───── Source material ─────

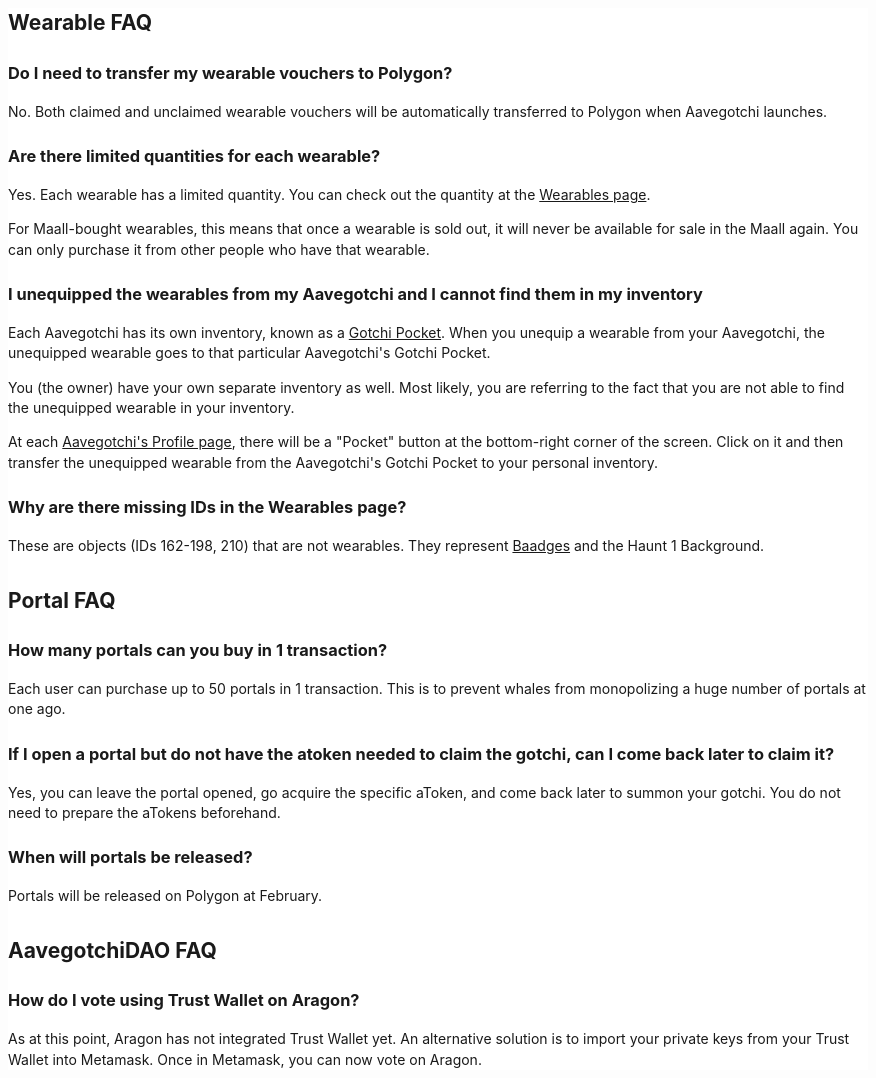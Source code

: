 ## Wearable FAQ

### Do I need to transfer my wearable vouchers to Polygon?
No. Both claimed and unclaimed wearable vouchers will be automatically transferred to Polygon when Aavegotchi launches.

### Are there limited quantities for each wearable?
Yes. Each wearable has a limited quantity. You can check out the quantity at the [Wearables page](/wearables).

For Maall-bought wearables, this means that once a wearable is sold out, it will never be available for sale in the Maall again. You can only purchase it from other people who have that wearable.

### I unequipped the wearables from my Aavegotchi and I cannot find them in my inventory
Each Aavegotchi has its own inventory, known as a [Gotchi Pocket](/aavegotchi-profile#gotchi-pocket). When you unequip a wearable from your Aavegotchi, the unequipped wearable goes to that particular Aavegotchi's Gotchi Pocket.

You (the owner) have your own separate inventory as well. Most likely, you are referring to the fact that you are not able to find the unequipped wearable in your inventory.

At each [Aavegotchi's Profile page](/aavegotchi-profile), there will be a "Pocket" button at the bottom-right corner of the screen. Click on it and then transfer the unequipped wearable from the Aavegotchi's Gotchi Pocket to your personal inventory.

### Why are there missing IDs in the Wearables page?
These are objects (IDs 162-198, 210) that are not wearables. They represent [Baadges](/baadge) and the Haunt 1 Background.

## Portal FAQ

### How many portals can you buy in 1 transaction?
Each user can purchase up to 50 portals in 1 transaction. This is to prevent whales from monopolizing a huge number of portals at one ago.

### If I open a portal but do not have the atoken needed to claim the gotchi, can I come back later to claim it?
Yes, you can leave the portal opened, go acquire the specific aToken, and come back later to summon your gotchi. You do not need to prepare the aTokens beforehand.

### When will portals be released?
Portals will be released on Polygon at February.

## AavegotchiDAO FAQ

### How do I vote using Trust Wallet on Aragon?
As at this point, Aragon has not integrated Trust Wallet yet. An alternative solution is to import your private keys from your Trust Wallet into Metamask. Once in Metamask, you can now vote on Aragon.
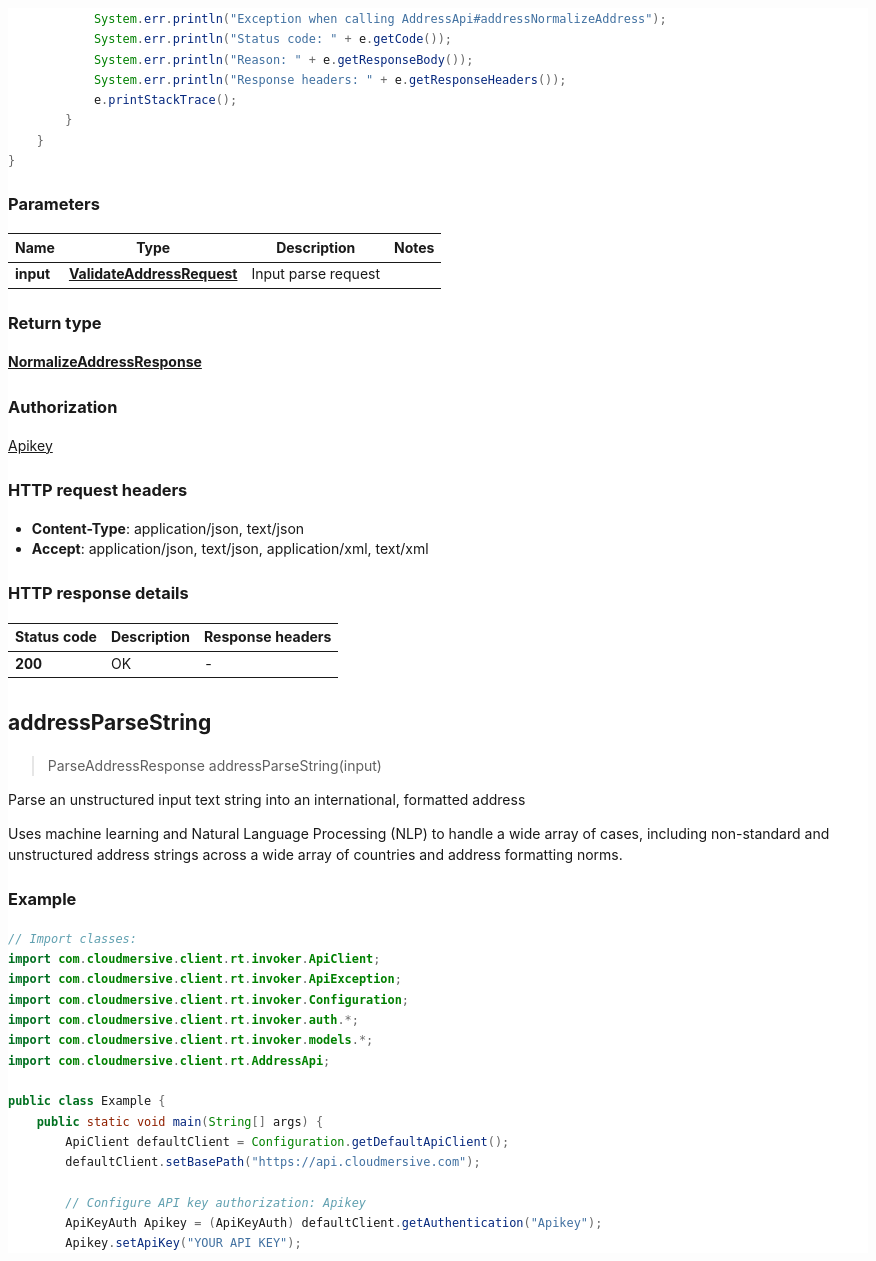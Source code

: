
 ```java
            System.err.println("Exception when calling AddressApi#addressNormalizeAddress");
            System.err.println("Status code: " + e.getCode());
            System.err.println("Reason: " + e.getResponseBody());
            System.err.println("Response headers: " + e.getResponseHeaders());
            e.printStackTrace();
        }
    }
}
```

### Parameters


Name | Type | Description  | Notes
------------- | ------------- | ------------- | -------------
 **input** | [**ValidateAddressRequest**](ValidateAddressRequest.md)| Input parse request |

### Return type

[**NormalizeAddressResponse**](NormalizeAddressResponse.md)

### Authorization

[Apikey](../README.md#Apikey)

### HTTP request headers

- **Content-Type**: application/json, text/json
- **Accept**: application/json, text/json, application/xml, text/xml

### HTTP response details
| Status code | Description | Response headers |
|-------------|-------------|------------------|
| **200** | OK |  -  |


## addressParseString

> ParseAddressResponse addressParseString(input)

Parse an unstructured input text string into an international, formatted address

Uses machine learning and Natural Language Processing (NLP) to handle a wide array of cases, including non-standard and unstructured address strings across a wide array of countries and address formatting norms.

### Example

```java
// Import classes:
import com.cloudmersive.client.rt.invoker.ApiClient;
import com.cloudmersive.client.rt.invoker.ApiException;
import com.cloudmersive.client.rt.invoker.Configuration;
import com.cloudmersive.client.rt.invoker.auth.*;
import com.cloudmersive.client.rt.invoker.models.*;
import com.cloudmersive.client.rt.AddressApi;

public class Example {
    public static void main(String[] args) {
        ApiClient defaultClient = Configuration.getDefaultApiClient();
        defaultClient.setBasePath("https://api.cloudmersive.com");
        
        // Configure API key authorization: Apikey
        ApiKeyAuth Apikey = (ApiKeyAuth) defaultClient.getAuthentication("Apikey");
        Apikey.setApiKey("YOUR API KEY");
```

─────

Using the listing above, say how many of its lines contain the string "Configuration", giving nothing but the figure.

▶ Result of the task
2